Adventure 2017: Hugh Newton and Alisha Johansson — Biking Norway
Biking more than 1,000 miles along the coast of Norway is all fine and dandy, save for one thing: all those irksome fiords. “You’re going in and around fiords all the time,” says Hugh Newton, who undertook the trip last July and August with local Alisha Johansson. “And you’re always climbing passes to get to the next one. And this is the flattest route in Norway.”
Climbing an average of 3,300 feet each day, the local riders spent 17 days biking north to south along the coast from Tromsø to Trondheim, mostly above the Arctic Circle. They did the trip entirely self-supported, carrying their camping gear in panniers.
Pedaling knobby-tired cross bikes — Newton’s a custom-made Eriksen and Johansson’s a Specialized — loaded with 50 pounds of gear, the first part of their route took them to the island of Senja, the Vesterålen archipelago and the Lofoten Islands. From there, it was a three-hour ferry ride, one of 13 in all, to Bodø where the ride south continued.
En route, they passed through old fishing villages and farms, marveled at ice-capped mountains and re-supplied — “we ate a lot of meat and potatoes and beet salad” — for their one-pot meals every day. Without any flats or mechanicals the entire way, the trip was perfect, in fact, save for the rain and headwinds.
“It was unusually wet,” Johansson says, adding at one point they experienced non-stop rain for five straight days, prompting them to rent a cabin. “There was no way to stay dry. We just chalked it up as the ‘humidity’ being up again.”
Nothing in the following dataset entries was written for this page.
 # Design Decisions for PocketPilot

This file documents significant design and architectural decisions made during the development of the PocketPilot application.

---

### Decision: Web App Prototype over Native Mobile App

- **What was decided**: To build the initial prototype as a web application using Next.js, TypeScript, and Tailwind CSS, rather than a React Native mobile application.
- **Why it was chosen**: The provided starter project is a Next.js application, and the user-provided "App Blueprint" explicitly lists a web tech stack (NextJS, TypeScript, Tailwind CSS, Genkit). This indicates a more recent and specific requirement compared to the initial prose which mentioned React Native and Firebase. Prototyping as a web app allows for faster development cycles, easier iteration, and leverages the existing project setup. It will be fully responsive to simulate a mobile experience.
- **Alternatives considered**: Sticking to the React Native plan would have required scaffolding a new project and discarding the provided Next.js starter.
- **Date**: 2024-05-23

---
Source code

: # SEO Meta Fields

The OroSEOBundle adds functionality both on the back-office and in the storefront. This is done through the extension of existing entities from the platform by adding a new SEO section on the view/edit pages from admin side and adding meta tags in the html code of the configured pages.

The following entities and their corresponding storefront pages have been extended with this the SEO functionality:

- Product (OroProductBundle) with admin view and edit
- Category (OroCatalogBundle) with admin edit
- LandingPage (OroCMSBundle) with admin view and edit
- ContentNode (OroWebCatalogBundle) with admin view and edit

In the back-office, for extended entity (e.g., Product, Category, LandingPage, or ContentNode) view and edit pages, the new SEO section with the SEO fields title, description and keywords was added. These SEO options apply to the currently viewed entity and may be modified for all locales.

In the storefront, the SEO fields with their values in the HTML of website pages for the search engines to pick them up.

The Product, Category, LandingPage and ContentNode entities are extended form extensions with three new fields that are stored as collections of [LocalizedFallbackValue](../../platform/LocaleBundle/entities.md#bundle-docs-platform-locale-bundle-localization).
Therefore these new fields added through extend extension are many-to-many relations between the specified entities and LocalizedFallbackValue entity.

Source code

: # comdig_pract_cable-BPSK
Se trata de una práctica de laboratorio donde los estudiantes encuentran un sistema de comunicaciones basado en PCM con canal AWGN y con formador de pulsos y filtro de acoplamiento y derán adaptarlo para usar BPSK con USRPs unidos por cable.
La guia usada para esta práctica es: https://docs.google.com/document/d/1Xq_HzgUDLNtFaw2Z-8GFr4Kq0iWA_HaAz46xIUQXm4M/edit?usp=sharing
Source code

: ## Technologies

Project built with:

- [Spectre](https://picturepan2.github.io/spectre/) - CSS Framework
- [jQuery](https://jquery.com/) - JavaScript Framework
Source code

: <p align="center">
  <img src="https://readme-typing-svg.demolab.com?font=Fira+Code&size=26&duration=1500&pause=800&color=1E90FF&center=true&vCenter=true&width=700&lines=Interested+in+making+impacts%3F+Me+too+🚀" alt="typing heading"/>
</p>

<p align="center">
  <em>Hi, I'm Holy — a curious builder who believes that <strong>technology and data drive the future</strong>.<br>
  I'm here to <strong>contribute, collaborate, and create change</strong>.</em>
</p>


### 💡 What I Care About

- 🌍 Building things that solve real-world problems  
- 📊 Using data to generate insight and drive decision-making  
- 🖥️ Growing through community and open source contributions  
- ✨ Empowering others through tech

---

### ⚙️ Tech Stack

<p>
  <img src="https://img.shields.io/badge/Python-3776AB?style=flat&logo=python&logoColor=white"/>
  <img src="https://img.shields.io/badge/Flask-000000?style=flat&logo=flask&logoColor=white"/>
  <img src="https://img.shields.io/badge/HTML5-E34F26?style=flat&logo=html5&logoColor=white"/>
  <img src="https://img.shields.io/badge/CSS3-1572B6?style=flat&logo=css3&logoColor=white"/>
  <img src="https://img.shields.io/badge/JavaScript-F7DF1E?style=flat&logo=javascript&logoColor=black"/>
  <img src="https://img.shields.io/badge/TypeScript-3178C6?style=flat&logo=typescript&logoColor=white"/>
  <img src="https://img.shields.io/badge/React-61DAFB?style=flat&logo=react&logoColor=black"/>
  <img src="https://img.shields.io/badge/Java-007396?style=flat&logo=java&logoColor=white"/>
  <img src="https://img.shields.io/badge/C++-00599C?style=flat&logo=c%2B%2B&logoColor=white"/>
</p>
They became adept at taking ferries, which, with a bike, gets you treated as a walk-on passenger, as well as riding through tunnels, which they relished because it negated another hill. One day, they spent seven kilometers biking underground.
They also learned a few tricks of the trade. In Norway, you can camp within 150 meters of any inhabited structure, making finding tent spots easy; you can pick and choose when you want to ride, with the Arctic summer offering 24 hours of daylight; and the backroads often provide the best ride. “The best advice we got was to stick to roads that don’t have a centerline,” says Newton. “The drivers go slower on them.”
The credit for piecing the route together goes to Johansson, who visited Norway a few times while living in Sweden for five years.
While weight was an issue, that didn’t stop Newton from buying a half-pound bronze sculpture of a king cormorant from a village blacksmith, that he lugged along as a mascot. “Some people might bring along a tiny, and lighter, stuffed animal or something as a talisman,” he says. “It inspired us every day.”
That held especially true on the steeps, with some roads topping 15-percent grades. “We barely had low enough gears to get up them,” Newton says. “Oftentimes, we’d make our own switchbacks on the road.”
As for advice they’d pass along to others repeating the feat? “I’d highly recommend planning a rest day or two,” Johansson says. “On our rest day we still climbed 2,500 vertical.”